___ Source material

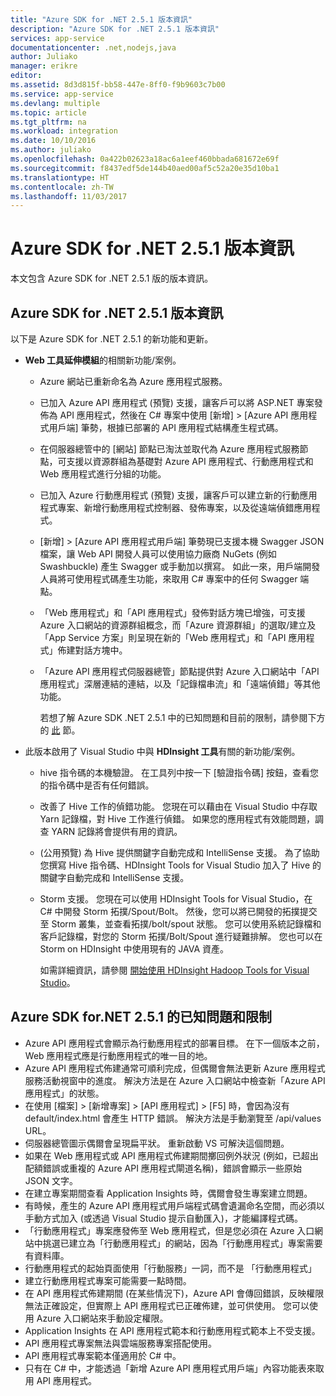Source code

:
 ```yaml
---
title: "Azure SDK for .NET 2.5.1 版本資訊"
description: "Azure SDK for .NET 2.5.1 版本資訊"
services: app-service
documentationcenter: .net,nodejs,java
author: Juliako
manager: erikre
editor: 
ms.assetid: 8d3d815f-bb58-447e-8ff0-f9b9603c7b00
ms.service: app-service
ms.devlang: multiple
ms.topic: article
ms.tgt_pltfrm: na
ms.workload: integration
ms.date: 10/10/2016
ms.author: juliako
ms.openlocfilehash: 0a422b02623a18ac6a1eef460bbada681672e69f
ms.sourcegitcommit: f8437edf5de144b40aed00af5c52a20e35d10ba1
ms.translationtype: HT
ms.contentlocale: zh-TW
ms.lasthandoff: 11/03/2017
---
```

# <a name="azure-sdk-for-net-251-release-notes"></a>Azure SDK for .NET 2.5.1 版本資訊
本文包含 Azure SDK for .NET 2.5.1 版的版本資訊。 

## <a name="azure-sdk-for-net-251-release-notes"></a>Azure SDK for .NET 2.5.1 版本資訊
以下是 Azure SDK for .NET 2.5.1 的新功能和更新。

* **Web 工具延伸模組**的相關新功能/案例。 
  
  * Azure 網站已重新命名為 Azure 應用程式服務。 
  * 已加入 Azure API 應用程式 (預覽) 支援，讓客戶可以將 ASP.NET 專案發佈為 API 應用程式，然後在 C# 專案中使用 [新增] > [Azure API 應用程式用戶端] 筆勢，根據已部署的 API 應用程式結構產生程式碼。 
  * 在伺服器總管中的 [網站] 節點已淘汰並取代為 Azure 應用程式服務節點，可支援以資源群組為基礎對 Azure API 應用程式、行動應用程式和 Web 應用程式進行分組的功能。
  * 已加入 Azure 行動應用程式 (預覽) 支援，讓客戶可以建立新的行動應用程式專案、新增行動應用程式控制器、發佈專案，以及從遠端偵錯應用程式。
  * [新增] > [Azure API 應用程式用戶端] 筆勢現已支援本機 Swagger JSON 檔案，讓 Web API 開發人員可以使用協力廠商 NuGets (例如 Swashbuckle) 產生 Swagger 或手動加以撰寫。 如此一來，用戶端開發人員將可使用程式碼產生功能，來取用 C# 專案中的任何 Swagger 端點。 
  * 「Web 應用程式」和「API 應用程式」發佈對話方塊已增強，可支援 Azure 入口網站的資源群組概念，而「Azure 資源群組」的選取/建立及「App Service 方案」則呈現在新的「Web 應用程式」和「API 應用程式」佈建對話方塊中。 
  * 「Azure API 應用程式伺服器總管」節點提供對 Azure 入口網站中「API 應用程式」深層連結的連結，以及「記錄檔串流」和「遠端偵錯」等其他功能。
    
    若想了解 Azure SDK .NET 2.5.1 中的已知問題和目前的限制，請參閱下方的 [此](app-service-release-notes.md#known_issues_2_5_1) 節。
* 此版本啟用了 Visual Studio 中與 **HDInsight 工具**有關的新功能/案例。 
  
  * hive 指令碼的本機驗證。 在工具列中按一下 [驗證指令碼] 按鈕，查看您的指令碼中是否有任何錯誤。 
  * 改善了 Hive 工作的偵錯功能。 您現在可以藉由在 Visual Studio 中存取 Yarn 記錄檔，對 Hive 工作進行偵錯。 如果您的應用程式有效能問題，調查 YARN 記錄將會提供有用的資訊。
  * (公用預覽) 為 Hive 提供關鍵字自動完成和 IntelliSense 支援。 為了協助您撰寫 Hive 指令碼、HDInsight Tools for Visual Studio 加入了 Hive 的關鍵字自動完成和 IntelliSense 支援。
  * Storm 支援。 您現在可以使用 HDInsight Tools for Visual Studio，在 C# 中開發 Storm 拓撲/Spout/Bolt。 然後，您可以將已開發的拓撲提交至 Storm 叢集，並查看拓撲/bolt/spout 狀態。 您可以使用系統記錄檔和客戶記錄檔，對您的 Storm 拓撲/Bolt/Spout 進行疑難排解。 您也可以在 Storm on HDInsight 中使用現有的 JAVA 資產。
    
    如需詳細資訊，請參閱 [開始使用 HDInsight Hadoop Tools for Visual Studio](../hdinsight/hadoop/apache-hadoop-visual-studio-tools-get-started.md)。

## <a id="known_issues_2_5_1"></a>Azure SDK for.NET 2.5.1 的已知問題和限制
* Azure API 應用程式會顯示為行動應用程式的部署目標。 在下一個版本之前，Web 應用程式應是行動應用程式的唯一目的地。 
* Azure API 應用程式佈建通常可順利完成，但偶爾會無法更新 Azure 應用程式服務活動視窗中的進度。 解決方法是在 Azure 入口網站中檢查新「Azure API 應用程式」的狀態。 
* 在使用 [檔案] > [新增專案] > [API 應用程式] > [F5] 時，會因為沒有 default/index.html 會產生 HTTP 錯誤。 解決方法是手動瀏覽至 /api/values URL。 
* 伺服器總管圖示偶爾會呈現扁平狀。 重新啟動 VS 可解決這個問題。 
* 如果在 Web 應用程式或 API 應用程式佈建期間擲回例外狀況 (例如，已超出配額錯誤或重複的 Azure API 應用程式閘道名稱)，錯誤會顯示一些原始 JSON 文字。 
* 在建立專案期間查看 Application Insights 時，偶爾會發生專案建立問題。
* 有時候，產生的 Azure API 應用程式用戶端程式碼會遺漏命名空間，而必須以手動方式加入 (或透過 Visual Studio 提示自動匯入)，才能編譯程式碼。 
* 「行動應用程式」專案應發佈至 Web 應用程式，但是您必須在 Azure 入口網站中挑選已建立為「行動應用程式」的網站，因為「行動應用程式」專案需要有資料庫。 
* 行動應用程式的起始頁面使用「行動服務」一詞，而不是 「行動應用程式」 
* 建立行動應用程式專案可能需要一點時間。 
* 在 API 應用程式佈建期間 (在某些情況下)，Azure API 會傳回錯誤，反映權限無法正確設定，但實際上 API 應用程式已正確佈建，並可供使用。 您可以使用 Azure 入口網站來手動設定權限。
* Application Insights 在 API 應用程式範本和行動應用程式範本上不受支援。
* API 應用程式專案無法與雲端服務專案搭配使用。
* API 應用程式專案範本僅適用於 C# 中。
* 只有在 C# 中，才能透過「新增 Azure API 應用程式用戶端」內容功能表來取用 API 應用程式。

______
___ Source material

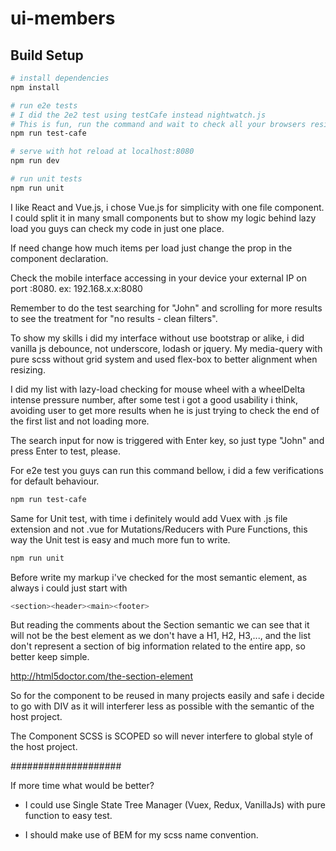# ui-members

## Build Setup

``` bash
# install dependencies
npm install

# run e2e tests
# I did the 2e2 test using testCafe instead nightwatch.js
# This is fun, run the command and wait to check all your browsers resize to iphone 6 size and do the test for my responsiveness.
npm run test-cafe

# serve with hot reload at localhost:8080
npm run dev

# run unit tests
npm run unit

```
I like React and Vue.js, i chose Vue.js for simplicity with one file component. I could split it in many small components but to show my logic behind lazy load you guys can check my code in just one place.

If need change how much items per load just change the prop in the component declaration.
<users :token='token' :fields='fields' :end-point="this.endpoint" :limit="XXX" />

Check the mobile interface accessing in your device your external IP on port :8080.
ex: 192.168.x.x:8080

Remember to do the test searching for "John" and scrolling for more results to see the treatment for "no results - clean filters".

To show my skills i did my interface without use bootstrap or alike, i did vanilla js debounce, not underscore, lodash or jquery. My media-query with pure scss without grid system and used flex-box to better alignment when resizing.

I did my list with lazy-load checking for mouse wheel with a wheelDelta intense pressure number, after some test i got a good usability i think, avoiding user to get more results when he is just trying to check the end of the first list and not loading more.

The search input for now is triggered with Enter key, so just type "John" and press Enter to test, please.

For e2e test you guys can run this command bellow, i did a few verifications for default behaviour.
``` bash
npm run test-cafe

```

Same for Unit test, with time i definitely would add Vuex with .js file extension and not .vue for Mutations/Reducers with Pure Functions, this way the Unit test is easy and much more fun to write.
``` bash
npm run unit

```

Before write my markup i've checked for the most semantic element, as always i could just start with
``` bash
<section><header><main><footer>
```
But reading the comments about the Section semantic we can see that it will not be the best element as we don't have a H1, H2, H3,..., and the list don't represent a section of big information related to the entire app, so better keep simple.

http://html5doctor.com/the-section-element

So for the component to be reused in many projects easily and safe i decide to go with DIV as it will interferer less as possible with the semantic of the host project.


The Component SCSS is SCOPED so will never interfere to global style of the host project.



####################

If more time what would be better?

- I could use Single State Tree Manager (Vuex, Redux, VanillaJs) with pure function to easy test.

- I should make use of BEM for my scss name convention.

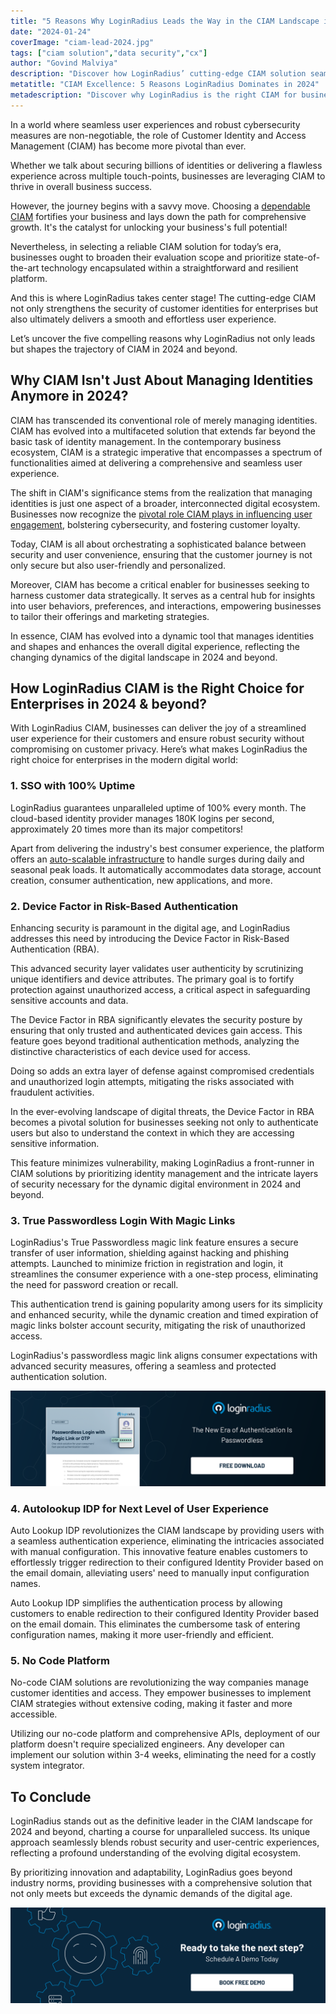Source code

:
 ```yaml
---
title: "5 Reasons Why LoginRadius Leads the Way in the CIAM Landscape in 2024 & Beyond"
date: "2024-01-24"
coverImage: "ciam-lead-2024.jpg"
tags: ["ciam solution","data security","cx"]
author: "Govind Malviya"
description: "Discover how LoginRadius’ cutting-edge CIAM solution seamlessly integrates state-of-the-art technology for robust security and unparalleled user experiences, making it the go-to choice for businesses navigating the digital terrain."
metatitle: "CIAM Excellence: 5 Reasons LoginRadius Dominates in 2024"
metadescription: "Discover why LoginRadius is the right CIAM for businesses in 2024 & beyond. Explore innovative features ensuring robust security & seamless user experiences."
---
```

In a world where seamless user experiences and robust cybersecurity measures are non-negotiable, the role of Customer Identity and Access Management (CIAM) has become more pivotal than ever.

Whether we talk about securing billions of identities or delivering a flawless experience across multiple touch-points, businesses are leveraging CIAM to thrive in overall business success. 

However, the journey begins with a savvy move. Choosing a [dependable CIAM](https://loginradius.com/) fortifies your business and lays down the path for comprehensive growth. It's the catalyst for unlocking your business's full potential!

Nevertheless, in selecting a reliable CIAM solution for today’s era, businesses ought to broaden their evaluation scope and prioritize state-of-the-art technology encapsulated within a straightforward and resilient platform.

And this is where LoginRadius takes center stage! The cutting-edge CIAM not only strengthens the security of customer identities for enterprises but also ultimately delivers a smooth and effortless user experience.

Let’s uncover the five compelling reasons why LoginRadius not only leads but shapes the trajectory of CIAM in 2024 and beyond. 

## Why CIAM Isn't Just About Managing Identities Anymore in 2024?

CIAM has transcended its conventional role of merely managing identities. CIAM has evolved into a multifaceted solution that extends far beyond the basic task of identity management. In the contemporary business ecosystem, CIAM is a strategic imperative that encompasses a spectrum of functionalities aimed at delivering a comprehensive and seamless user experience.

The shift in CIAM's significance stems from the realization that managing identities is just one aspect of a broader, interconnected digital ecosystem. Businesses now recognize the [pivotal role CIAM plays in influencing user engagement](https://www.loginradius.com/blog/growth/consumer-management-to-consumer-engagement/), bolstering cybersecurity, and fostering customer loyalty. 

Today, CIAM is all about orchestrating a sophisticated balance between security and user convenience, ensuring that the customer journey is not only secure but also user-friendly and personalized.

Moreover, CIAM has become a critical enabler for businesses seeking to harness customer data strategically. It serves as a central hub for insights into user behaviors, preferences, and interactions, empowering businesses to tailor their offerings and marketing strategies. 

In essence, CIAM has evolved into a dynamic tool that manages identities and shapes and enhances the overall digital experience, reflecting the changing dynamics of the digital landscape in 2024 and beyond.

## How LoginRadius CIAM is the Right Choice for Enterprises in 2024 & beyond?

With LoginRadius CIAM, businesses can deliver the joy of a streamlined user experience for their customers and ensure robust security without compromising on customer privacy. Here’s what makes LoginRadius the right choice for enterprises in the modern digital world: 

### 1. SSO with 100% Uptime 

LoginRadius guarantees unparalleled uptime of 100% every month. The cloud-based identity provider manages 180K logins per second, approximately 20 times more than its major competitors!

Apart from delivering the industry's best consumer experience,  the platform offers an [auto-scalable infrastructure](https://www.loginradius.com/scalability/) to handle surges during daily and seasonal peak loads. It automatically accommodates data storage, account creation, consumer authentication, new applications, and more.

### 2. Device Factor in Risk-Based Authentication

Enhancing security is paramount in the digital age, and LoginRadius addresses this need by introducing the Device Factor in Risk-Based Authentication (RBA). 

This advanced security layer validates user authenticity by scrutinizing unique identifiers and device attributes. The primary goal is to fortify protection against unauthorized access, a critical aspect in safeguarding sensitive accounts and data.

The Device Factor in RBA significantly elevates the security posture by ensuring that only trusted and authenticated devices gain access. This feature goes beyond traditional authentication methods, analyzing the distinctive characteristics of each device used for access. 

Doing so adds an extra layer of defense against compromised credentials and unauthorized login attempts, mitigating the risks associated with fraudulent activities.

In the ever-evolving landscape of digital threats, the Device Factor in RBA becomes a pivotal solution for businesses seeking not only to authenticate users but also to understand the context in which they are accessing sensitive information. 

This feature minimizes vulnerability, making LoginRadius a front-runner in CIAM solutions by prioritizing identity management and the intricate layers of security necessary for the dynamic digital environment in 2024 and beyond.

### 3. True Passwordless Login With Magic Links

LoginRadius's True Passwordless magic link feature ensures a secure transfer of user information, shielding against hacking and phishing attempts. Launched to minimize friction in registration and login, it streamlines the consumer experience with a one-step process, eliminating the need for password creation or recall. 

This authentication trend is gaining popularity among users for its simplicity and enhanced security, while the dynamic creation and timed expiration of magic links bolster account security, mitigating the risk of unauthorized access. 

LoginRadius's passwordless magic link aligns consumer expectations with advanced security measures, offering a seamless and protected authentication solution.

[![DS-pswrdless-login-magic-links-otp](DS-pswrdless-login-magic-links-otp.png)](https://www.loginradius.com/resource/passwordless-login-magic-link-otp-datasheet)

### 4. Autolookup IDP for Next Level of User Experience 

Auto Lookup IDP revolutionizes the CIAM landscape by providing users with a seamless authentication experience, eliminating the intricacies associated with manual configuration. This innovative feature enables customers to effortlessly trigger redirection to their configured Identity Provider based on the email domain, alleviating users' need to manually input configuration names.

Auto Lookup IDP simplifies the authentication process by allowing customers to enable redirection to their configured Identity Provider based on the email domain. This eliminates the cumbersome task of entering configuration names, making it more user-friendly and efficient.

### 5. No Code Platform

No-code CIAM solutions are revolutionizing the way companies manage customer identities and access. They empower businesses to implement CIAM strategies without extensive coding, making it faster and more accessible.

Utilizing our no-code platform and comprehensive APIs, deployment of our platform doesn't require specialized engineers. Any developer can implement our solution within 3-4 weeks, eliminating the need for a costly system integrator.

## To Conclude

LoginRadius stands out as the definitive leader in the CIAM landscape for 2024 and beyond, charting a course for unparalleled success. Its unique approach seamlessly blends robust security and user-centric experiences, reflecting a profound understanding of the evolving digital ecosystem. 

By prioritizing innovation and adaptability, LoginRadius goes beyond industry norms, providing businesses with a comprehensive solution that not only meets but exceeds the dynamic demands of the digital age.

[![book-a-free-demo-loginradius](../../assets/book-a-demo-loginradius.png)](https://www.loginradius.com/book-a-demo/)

______
___ Source material

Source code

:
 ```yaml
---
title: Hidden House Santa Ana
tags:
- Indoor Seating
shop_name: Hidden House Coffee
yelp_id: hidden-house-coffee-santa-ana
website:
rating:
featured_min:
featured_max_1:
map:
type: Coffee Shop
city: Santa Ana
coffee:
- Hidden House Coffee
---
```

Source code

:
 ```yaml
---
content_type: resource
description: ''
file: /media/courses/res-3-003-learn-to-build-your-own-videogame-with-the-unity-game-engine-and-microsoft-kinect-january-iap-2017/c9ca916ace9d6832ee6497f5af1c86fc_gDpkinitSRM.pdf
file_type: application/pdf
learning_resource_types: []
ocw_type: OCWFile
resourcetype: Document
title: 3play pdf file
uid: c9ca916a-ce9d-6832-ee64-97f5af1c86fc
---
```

______

§ **Work request**
Across all the records, find the lines containing the word "providing" and reproduce each one.

§ **Answer to the exercise**
Auto Lookup IDP revolutionizes the CIAM landscape by providing users with a seamless authentication experience, eliminating the intricacies associated with manual configuration. This innovative feature enables customers to effortlessly trigger redirection to their configured Identity Provider based on the email domain, alleviating users' need to manually input configuration names.
By prioritizing innovation and adaptability, LoginRadius goes beyond industry norms, providing businesses with a comprehensive solution that not only meets but exceeds the dynamic demands of the digital age.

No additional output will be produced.